You know what Robert, I’ve been ignoring you because it’s sort of obvious that you have some sort of imbalance (complete with the unique access to and special understanding of G-men!) that makes you type 3,000 words a day on this site, but you are starting to annoy me.

There was no “Asian sadomasochistic pornography” in the inventory and that last bit about (I assume) Tiger Woods is just deranged.

I thought it was possible to delve into the various possibilities about what happened that night without devolving into what amounts insinuations based solely on ugly stereotypes. Unfortunately, your presence as a poster here proves that that apparently simply can not be the case. Sadly, the entire level and tone of our discourse is dragged down to one of the lowest denominators which seems to be your own personal prurient interests.

Not only that you are boring the crap out of me.

Benjamin Franklin
Benjamin Franklin
13 years ago
Reply to  AnnaZed

Hear, hear! My post office mail box needs dusting.

BenFranklin
BenFranklin
13 years ago

Do not confuse this Benjamin Franklin with me– although I agree with the sentiments instantly expressed by the imposter and AZ.

Editors?

AnnaZed
AnnaZed
13 years ago
Reply to  BenFranklin

Mommy!

BanFranklin
BanFranklin
13 years ago
Reply to  BenFranklin

Cry baby.

CDinDC
CDinDC
13 years ago
Reply to  BanFranklin

Cute kitty, Ban.

Craig
Craig
13 years ago
Reply to  BenFranklin

True. The other BF is an imposter. Adopt another Founder’s name whoever you are.

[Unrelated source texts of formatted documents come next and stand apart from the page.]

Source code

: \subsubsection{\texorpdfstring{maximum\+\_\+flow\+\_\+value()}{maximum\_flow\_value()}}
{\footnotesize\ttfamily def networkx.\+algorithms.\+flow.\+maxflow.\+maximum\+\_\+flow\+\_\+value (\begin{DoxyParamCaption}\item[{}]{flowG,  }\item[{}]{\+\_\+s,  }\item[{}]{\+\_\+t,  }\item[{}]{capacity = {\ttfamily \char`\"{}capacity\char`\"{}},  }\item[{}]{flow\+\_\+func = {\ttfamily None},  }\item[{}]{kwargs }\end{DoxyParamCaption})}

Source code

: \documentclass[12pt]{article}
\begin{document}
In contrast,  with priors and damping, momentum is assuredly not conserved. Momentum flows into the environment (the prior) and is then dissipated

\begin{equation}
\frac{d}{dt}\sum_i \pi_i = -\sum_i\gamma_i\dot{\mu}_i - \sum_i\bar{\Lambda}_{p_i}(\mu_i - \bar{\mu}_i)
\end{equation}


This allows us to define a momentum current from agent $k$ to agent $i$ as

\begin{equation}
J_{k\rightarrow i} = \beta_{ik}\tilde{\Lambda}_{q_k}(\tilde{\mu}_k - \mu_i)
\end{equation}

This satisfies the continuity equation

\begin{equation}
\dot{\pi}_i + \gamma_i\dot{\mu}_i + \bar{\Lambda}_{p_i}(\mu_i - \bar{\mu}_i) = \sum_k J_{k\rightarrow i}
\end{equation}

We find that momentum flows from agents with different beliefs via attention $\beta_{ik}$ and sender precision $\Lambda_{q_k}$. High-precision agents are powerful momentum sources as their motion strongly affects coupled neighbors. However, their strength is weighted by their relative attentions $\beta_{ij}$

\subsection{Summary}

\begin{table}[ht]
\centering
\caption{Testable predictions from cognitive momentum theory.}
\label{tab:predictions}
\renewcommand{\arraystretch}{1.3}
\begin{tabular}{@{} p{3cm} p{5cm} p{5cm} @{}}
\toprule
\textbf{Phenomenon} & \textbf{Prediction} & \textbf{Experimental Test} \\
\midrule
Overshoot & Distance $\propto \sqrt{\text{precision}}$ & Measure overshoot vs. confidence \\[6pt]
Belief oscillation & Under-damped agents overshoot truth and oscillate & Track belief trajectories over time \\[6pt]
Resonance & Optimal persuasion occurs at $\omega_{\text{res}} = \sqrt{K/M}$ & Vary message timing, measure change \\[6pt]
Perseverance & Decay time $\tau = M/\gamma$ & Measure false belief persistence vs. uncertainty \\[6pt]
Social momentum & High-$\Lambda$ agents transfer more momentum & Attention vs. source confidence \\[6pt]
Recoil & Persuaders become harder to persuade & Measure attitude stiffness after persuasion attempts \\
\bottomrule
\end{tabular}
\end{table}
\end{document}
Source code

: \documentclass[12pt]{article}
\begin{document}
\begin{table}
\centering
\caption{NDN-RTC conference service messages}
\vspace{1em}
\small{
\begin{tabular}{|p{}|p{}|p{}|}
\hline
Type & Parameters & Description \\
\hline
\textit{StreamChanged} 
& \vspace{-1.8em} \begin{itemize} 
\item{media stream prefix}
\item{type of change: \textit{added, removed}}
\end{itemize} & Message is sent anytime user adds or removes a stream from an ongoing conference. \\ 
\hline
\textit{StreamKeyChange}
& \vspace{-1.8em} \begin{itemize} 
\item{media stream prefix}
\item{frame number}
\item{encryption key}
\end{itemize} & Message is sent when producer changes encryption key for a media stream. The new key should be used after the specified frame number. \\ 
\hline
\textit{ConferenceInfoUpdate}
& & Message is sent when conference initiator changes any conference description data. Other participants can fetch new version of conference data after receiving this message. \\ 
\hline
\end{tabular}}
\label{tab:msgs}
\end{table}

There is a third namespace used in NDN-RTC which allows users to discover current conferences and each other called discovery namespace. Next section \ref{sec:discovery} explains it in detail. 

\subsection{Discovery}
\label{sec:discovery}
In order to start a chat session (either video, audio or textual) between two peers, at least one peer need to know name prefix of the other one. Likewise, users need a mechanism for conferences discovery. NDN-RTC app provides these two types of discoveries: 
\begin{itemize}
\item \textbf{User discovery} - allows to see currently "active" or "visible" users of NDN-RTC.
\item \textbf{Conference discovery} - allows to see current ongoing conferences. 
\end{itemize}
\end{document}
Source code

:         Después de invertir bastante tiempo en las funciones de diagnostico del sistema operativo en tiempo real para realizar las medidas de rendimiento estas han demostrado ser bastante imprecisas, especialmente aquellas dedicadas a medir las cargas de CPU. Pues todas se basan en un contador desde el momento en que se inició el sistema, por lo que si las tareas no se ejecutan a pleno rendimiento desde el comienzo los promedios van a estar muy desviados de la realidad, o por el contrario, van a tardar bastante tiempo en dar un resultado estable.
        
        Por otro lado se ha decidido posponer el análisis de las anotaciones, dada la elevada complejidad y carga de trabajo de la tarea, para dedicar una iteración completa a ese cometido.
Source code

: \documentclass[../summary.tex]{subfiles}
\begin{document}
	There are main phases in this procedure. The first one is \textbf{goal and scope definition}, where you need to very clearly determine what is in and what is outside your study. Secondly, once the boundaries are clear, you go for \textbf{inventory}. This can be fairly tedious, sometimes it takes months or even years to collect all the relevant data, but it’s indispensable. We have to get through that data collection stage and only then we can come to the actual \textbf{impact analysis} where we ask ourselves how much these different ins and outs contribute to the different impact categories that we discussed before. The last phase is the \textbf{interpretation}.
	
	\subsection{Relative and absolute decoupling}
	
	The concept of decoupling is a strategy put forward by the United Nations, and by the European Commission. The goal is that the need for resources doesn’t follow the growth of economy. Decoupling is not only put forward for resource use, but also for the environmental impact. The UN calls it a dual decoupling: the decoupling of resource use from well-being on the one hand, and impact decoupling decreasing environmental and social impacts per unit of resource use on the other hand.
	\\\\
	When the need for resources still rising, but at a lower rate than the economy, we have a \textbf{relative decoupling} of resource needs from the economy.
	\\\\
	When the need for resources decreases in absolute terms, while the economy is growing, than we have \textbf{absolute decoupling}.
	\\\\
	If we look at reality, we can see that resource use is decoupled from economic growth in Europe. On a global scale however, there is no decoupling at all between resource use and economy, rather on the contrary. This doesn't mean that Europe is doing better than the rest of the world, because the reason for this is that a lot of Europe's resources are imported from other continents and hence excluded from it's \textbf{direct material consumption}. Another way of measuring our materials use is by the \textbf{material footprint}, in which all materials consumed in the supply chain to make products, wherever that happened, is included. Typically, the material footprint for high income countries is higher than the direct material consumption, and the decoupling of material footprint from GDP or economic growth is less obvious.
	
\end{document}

Bunch of motions and orders hit the clerk’s office today. It’s going to be a busy week.

Clio
Clio
13 years ago
Reply to  Craig

Thomas Jefferson must be the imposter: he was always such a two-faced witch, talking smack about George Washington behind George’s back.

That legal frenzy, though, Craig, is more than enough to drive all of us out of our Lunesta-inspired comas, even if Midol remains my favorite doll! Bring it on!

Robert
Robert
13 years ago
Reply to  AnnaZed

ANNAZED
The editors stated that the only video confiscated by the police was of the sadomasochistic variety with an Asian character in bondage. They posted a photograph on the site and sought comment.

My “Thais that bind” comment was in response to those of another poster and were intended to be funny. I am sorry if they fell flat.

Calling me “deranged” is ad hominem attack, but coming from you that’s not surprising.

I am sorry if I bore you. Fortunately that does not seem to be the case with other bloggers.

In any case, I will try to be briefer with my comments in the future.

I am not into stereotypes, I don’t believe in them, I don’t buy into them, I know that other people do and I do research on them.

I am also a human rights activist who has participated in virtually every major and many minor social justice movements during the past 50 years.

I don’t know where you’ve been, but I bet I know where you haven’t been. MOW? SDS? NAACP? NOW? UFW? AIM? DIA? NGLTF? Stonewall?
That’s where I’ve been.

SheKnowsSomething
SheKnowsSomething
13 years ago
Reply to  AnnaZed

Girl, I quit reading Robert’s post more than a week ago.